Music: Best of the Aughts – Part II
The beauty of this section of the list is that Pitchfork now provides some commentary for each song. As tempting as it to copy and paste all of it here, it’s a little verbose and esoteric for the common listener. Plus it’s probably illegal. So, onward ho!
- 140. Interpol – “NYC“: When we were younger, Interpol was always one of those bands that we knew we should listen to in order to really immerse ourselves in the up-and-coming music scene. But with Paul Banks’s machine-like vocals and their lingering dark tone, we couldn’t really get into it. But “New York Cares”, with its simple, monotonous chords and striking lyrics, is the absolute exception.
- 120. Phoenix – “If I Ever Feel Better“: After their release this year, Phoenix probably has so many songs on this list. We haven’t even kept count. But just in honor of their (surprisingly) long existence (since the 90′s), we’re choosing this one. Though we could easily have here “1901“, “Fences“, “Lisztomania“, and more – all from 2009.
- 115. Dirty Projectors – “Stillness Is the Move“: Wish this one was higher. You may find yourself wanting to like it, but a little turned off by the eccentricity of the sound, as we first did, but fight through it! It really is that good. And if that doesn’t work, maybe give “Cannibal Resource” and its Zeppelinesque hook a try.
- 103. Feist – “Mushaboom“: You know Feist, right? Of course you do. This is just as catchy, and even better than her iPod hit “1234“.
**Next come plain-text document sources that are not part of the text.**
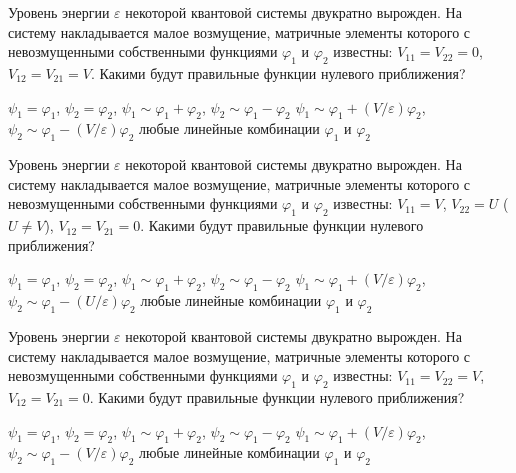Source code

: \documentclass[11pt,a4paper]{exam}
\begin{document}
\begin{questions}
\question Уровень энергии $\varepsilon $ некоторой квантовой системы двукратно вырожден. На систему накладывается малое возмущение, матричные элементы которого с невозмущенными собственными функциями ${\varphi _1}$ и ${\varphi _2}$ известны: ${V_{11}} = {V_{22}} = 0$, ${V_{12}} = {V_{21}} = V$. Какими будут правильные функции нулевого приближения?
\begin{choices}
\choice ${\psi _1} = {\varphi _1}$, ${\psi _2} = {\varphi _2}$,           
\choice ${\psi _1} \sim {\varphi _1} + {\varphi _2}$, ${\psi _2} \sim {\varphi _1} - {\varphi _2}$
\choice ${\psi _1} \sim {\varphi _1} + \left( {V/\varepsilon } \right){\varphi _2}$, ${\psi _2} \sim {\varphi _1} - \left( {V/\varepsilon } \right){\varphi _2}$ 
\choice любые линейные комбинации ${\varphi _1}$ и ${\varphi _2}$
\end{choices}

\question Уровень энергии $\varepsilon $ некоторой квантовой системы двукратно вырожден. На систему накладывается малое возмущение, матричные элементы которого с невозмущенными собственными функциями ${\varphi _1}$ и ${\varphi _2}$ известны: ${V_{11}} = V$, ${V_{22}} = U$ ($U \ne V$), ${V_{12}} = {V_{21}} = 0$. Какими будут правильные функции нулевого приближения?
\begin{choices}
\choice ${\psi _1} = {\varphi _1}$, ${\psi _2} = {\varphi _2}$,           
\choice ${\psi _1} \sim {\varphi _1} + {\varphi _2}$, ${\psi _2} \sim {\varphi _1} - {\varphi _2}$
\choice ${\psi _1} \sim {\varphi _1} + \left( {V/\varepsilon } \right){\varphi _2}$, ${\psi _2} \sim {\varphi _1} - \left( {U/\varepsilon } \right){\varphi _2}$ 
\choice любые линейные комбинации ${\varphi _1}$ и ${\varphi _2}$
\end{choices}

\question Уровень энергии $\varepsilon $ некоторой квантовой системы двукратно вырожден. На систему накладывается малое возмущение, матричные элементы которого с невозмущенными собственными функциями ${\varphi _1}$ и ${\varphi _2}$ известны: ${V_{11}} = {V_{22}} = V$, ${V_{12}} = {V_{21}} = 0$. Какими будут правильные функции нулевого приближения?
\begin{choices}
\choice ${\psi _1} = {\varphi _1}$, ${\psi _2} = {\varphi _2}$,           
\choice ${\psi _1} \sim {\varphi _1} + {\varphi _2}$, ${\psi _2} \sim {\varphi _1} - {\varphi _2}$
\choice ${\psi _1} \sim {\varphi _1} + \left( {V/\varepsilon } \right){\varphi _2}$, ${\psi _2} \sim {\varphi _1} - \left( {V/\varepsilon } \right){\varphi _2}$ 
\choice любые линейные комбинации ${\varphi _1}$ и ${\varphi _2}$
\end{choices}


\end{questions}
\end{document}
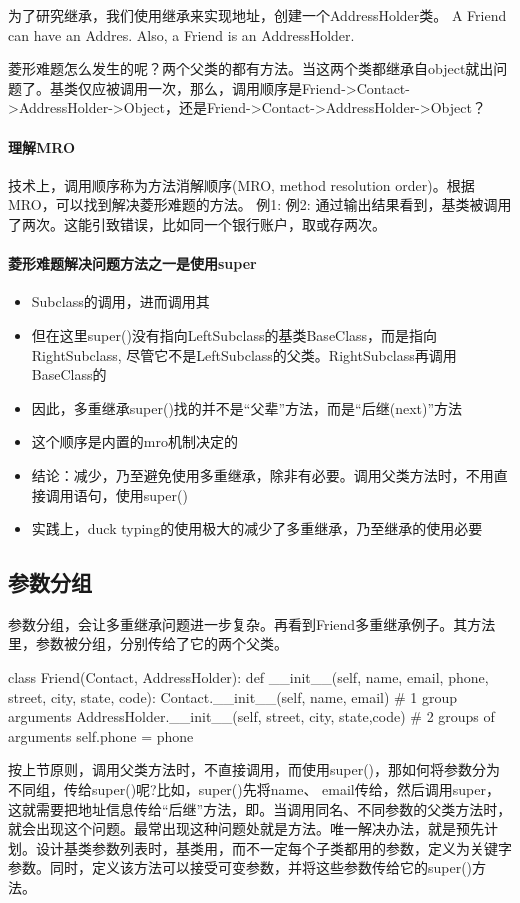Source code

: 为了研究继承，我们使用继承来实现地址，创建一个AddressHolder类。
A Friend can have an Addres. Also, a Friend is an AddressHolder.

菱形难题怎么发生的呢？两个父类的都有方法。当这两个类都继承自object就出问题了。基类仅应被调用一次，那么，调用顺序是Friend->Contact->AddressHolder->Object，还是Friend->Contact->AddressHolder->Object？
\paragraph{理解MRO}
技术上，调用顺序称为方法消解顺序(MRO, method resolution order)。根据MRO，可以找到解决菱形难题的方法。
例1:
例2:
通过输出结果看到，基类被调用了两次。这能引致错误，比如同一个银行账户，取或存两次。
\paragraph{菱形难题解决问题方法之一是使用super}
\begin{itemize}
\item Subclass的调用，进而调用其
\item 但在这里super()没有指向LeftSubclass的基类BaseClass，而是指向RightSubclass, 尽管它不是LeftSubclass的父类。RightSubclass再调用BaseClass的
\item 因此，多重继承super()找的并不是“父辈”方法，而是“后继(next)”方法
\item 这个顺序是内置的mro机制决定的
\item 结论：减少，乃至避免使用多重继承，除非有必要。调用父类方法时，不用直接调用语句，使用super()
\item 实践上，duck typing的使用极大的减少了多重继承，乃至继承的使用必要
\end{itemize}
\subsection{参数分组}
参数分组，会让多重继承问题进一步复杂。再看到Friend多重继承例子。其方法里，参数被分组，分别传给了它的两个父类。
\begin{python}
class Friend(Contact, AddressHolder):
    def __init__(self,
                name,
                email,
                phone,
                street,
                city,
                state,
                code):
        Contact.__init__(self, name, email)  # 1 group arguments
        AddressHolder.__init__(self, street, city, state,code)  # 2 groups of arguments
        self.phone = phone
\end{python}
按上节原则，调用父类方法时，不直接调用，而使用super()，那如何将参数分为不同组，传给super()呢?比如，super()先将name、 email传给，然后调用super，这就需要把地址信息传给“后继”方法，即。当调用同名、不同参数的父类方法时，就会出现这个问题。最常出现这种问题处就是方法。唯一解决办法，就是预先计划。设计基类参数列表时，基类用，而不一定每个子类都用的参数，定义为关键字参数。同时，定义该方法可以接受可变参数，并将这些参数传给它的super()方法。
- 91. Justice – “D.A.N.C.E.”: Sure, it’s oversaturated airwaves and club speakers in its 2 years of existence, but there’s no denying its appeal. Though the song has been remixed at least a bajillion times, and the original was over 5 minutes long, this short and to the point cut is our favorite.
- 52. Kanye West – “Flashing Lights“: The man that made me like hip-hop again.
- 41. TV On the Radio – “Staring at the Sun“: TVOTR is a group of multi-talented men, both in the band (genres and influences include rock, electronica, loop sampling, jazz, and dub… depending on the song) and outside (vocalist Tunde Adebimpe had a prominent acting role in Rachel Getting Married and guitarist Dave Sitek is a renowned producer). “Staring at the Sun” was the first song we’d ever heard from them in 2004, and it’s still the best, despite two great albums since.
- 40. The Avalanches – “Since I Left You“: This one we first heard on a random teenage music shopping spree at the local Borders Bookstore. Reading the special feature bio, we saw “Australian”, “groundbreaking mixing”, and “sampling” – and when the only thing you understand is that it’s Australian, of course you immediately buy it. These guys were groundbreaking in the way they created whole songs, hell the whole friggin album, through sampling loops. One can only fantasize about the size of the record collection they pull from.
- 39. Modest Mouse – “Float On“: So maybe Modest Mouse lost a lot of true fans with the commerical success of “Float On”, but who cares? No one actually enjoyed the shrieks and wails of their other music, did they?
- 29. Hot Chip – “Boy From School“: Hot Chip is beloved in the media; they’re always critically praised. We think it’s a little overboard. These geeky electronic technicians tone down the vocals here and instead let their true skills show.
- 22. LCD Soundsystem – “Someone Great“: 3 songs in the top 25. Wow. It’s hard to fathom how any LCD song could be ranked higher than “Someone Great”, but two are, in fact. Well, we’re boycotting those two, and any linking to this one only.
- 9. Radiohead – “Idioteque“: Taken aback as anyone upon the transition from Radiohead’s “OK Computer” to “Kid A” and “Amnesiac”, we found “Idioteque” a respite from what at first seemed like an album of noise. Everything just came together, driven by a fast tempo electronica-fueled beat. Watch the video and recall how weird these guys were are.
- 1. Outkast – “B.O.B.“: Well, argue all you want about the number one spot, but there’s no debating that Outkast was groundbreaking with “Stankonia”. And it shows here, with “Ms. Jackson” and “Hey Ya” all high on the list. We liked them all, but perhaps only because of the saturation (aka overplay) factor do we find “B.O.B.” so much more enjoyable these days.
Well, that wraps it up. Overall, a very enjoyable and educational list by Pitchfork. But we still find ourselves thinking, “really? Outkast’s B.O.B. is NUMBER ONE for the DECADE?” Leave it to Pitchfork to be different for the sake of being different.